**Exercise instructions:** At the line that contains "然而，当你指定了--stri", begin setting down every line word for word, and stop after the last line of the listing.
BEGIN Information shown
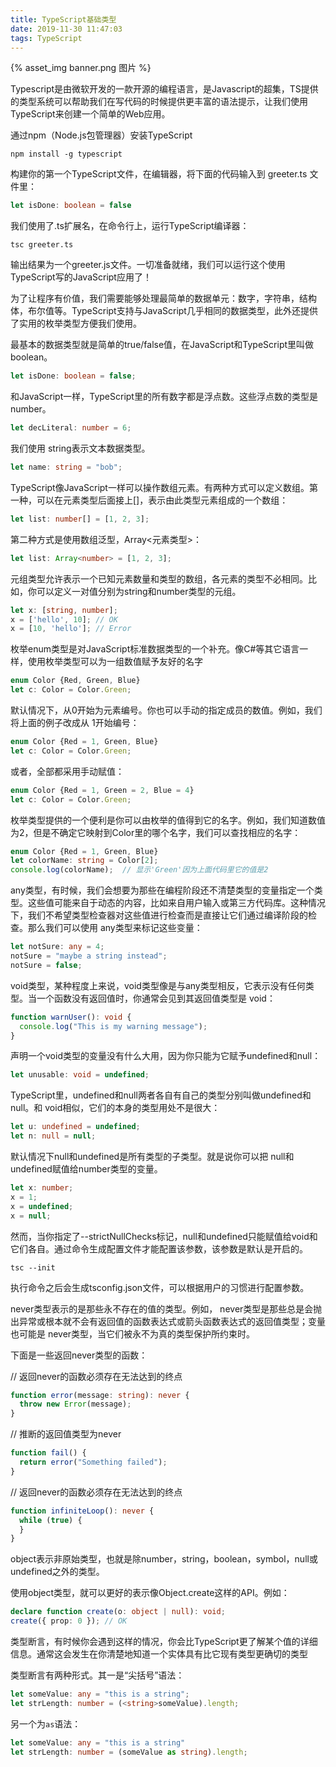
 ```yaml
---
title: TypeScript基础类型
date: 2019-11-30 11:47:03
tags: TypeScript
---
```


{% asset_img banner.png 图片 %}

Typescript是由微软开发的一款开源的编程语言，是Javascript的超集，TS提供的类型系统可以帮助我们在写代码的时候提供更丰富的语法提示，让我们使用TypeScript来创建一个简单的Web应用。

<!-- more -->


通过npm（Node.js包管理器）安装TypeScript
```
npm install -g typescript
```


构建你的第一个TypeScript文件，在编辑器，将下面的代码输入到 greeter.ts 文件里：
```ts
let isDone: boolean = false
```


我们使用了.ts扩展名，在命令行上，运行TypeScript编译器：
```
tsc greeter.ts
```


输出结果为一个greeter.js文件。一切准备就绪，我们可以运行这个使用TypeScript写的JavaScript应用了！



为了让程序有价值，我们需要能够处理最简单的数据单元：数字，字符串，结构体，布尔值等。TypeScript支持与JavaScript几乎相同的数据类型，此外还提供了实用的枚举类型方便我们使用。



最基本的数据类型就是简单的true/false值，在JavaScript和TypeScript里叫做boolean。
```ts
let isDone: boolean = false;
```

和JavaScript一样，TypeScript里的所有数字都是浮点数。这些浮点数的类型是 number。
```ts
let decLiteral: number = 6;
```


我们使用 string表示文本数据类型。 
```ts
let name: string = "bob";
```


TypeScript像JavaScript一样可以操作数组元素。有两种方式可以定义数组。第一种，可以在元素类型后面接上[]，表示由此类型元素组成的一个数组：
```ts
let list: number[] = [1, 2, 3];
```


第二种方式是使用数组泛型，Array<元素类型>：
```ts
let list: Array<number> = [1, 2, 3];
```


元组类型允许表示一个已知元素数量和类型的数组，各元素的类型不必相同。比如，你可以定义一对值分别为string和number类型的元组。
```ts
let x: [string, number];
x = ['hello', 10]; // OK
x = [10, 'hello']; // Error
```


枚举enum类型是对JavaScript标准数据类型的一个补充。像C#等其它语言一样，使用枚举类型可以为一组数值赋予友好的名字
```ts
enum Color {Red, Green, Blue}
let c: Color = Color.Green;
```


默认情况下，从0开始为元素编号。你也可以手动的指定成员的数值。例如，我们将上面的例子改成从 1开始编号：
```ts
enum Color {Red = 1, Green, Blue}
let c: Color = Color.Green;
```


或者，全部都采用手动赋值：
```ts
enum Color {Red = 1, Green = 2, Blue = 4}
let c: Color = Color.Green;
```


枚举类型提供的一个便利是你可以由枚举的值得到它的名字。例如，我们知道数值为2，但是不确定它映射到Color里的哪个名字，我们可以查找相应的名字：
```ts
enum Color {Red = 1, Green, Blue}
let colorName: string = Color[2];
console.log(colorName);  // 显示'Green'因为上面代码里它的值是2
```




any类型，有时候，我们会想要为那些在编程阶段还不清楚类型的变量指定一个类型。这些值可能来自于动态的内容，比如来自用户输入或第三方代码库。这种情况下，我们不希望类型检查器对这些值进行检查而是直接让它们通过编译阶段的检查。那么我们可以使用 any类型来标记这些变量：
```ts
let notSure: any = 4;
notSure = "maybe a string instead";
notSure = false;
```

void类型，某种程度上来说，void类型像是与any类型相反，它表示没有任何类型。当一个函数没有返回值时，你通常会见到其返回值类型是 void：
```ts
function warnUser(): void {
  console.log("This is my warning message");
}
```


声明一个void类型的变量没有什么大用，因为你只能为它赋予undefined和null：
```ts
let unusable: void = undefined;
```


TypeScript里，undefined和null两者各自有自己的类型分别叫做undefined和null。和 void相似，它们的本身的类型用处不是很大：
```ts
let u: undefined = undefined;
let n: null = null;
```


默认情况下null和undefined是所有类型的子类型。就是说你可以把 null和undefined赋值给number类型的变量。
```ts
let x: number;
x = 1;
x = undefined;
x = null;
```


然而，当你指定了--strictNullChecks标记，null和undefined只能赋值给void和它们各自。通过命令生成配置文件才能配置该参数，该参数是默认是开启的。
```
tsc --init
```


执行命令之后会生成tsconfig.json文件，可以根据用户的习惯进行配置参数。



never类型表示的是那些永不存在的值的类型。例如， never类型是那些总是会抛出异常或根本就不会有返回值的函数表达式或箭头函数表达式的返回值类型；变量也可能是 never类型，当它们被永不为真的类型保护所约束时。



下面是一些返回never类型的函数：

// 返回never的函数必须存在无法达到的终点
```ts
function error(message: string): never {
  throw new Error(message);
}
```


// 推断的返回值类型为never
```ts
function fail() {
  return error("Something failed");
}
```


// 返回never的函数必须存在无法达到的终点
```ts
function infiniteLoop(): never {
  while (true) {
  }
} 
```


object表示非原始类型，也就是除number，string，boolean，symbol，null或undefined之外的类型。



使用object类型，就可以更好的表示像Object.create这样的API。例如：
```ts
declare function create(o: object | null): void;
create({ prop: 0 }); // OK
```


类型断言，有时候你会遇到这样的情况，你会比TypeScript更了解某个值的详细信息。通常这会发生在你清楚地知道一个实体具有比它现有类型更确切的类型



类型断言有两种形式。其一是“尖括号”语法：
```ts
let someValue: any = "this is a string";
let strLength: number = (<string>someValue).length;
```


另一个为`as`语法：
```ts
let someValue: any = "this is a string"
let strLength: number = (someValue as string).length;
```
END Information shown
**Task response:**
然而，当你指定了--strictNullChecks标记，null和undefined只能赋值给void和它们各自。通过命令生成配置文件才能配置该参数，该参数是默认是开启的。
```
tsc --init
```


执行命令之后会生成tsconfig.json文件，可以根据用户的习惯进行配置参数。



never类型表示的是那些永不存在的值的类型。例如， never类型是那些总是会抛出异常或根本就不会有返回值的函数表达式或箭头函数表达式的返回值类型；变量也可能是 never类型，当它们被永不为真的类型保护所约束时。



下面是一些返回never类型的函数：

// 返回never的函数必须存在无法达到的终点
```ts
function error(message: string): never {
  throw new Error(message);
}
```


// 推断的返回值类型为never
```ts
function fail() {
  return error("Something failed");
}
```


// 返回never的函数必须存在无法达到的终点
```ts
function infiniteLoop(): never {
  while (true) {
  }
} 
```


object表示非原始类型，也就是除number，string，boolean，symbol，null或undefined之外的类型。



使用object类型，就可以更好的表示像Object.create这样的API。例如：
```ts
declare function create(o: object | null): void;
create({ prop: 0 }); // OK
```


类型断言，有时候你会遇到这样的情况，你会比TypeScript更了解某个值的详细信息。通常这会发生在你清楚地知道一个实体具有比它现有类型更确切的类型



类型断言有两种形式。其一是“尖括号”语法：
```ts
let someValue: any = "this is a string";
let strLength: number = (<string>someValue).length;
```


另一个为`as`语法：
```ts
let someValue: any = "this is a string"
let strLength: number = (someValue as string).length;
```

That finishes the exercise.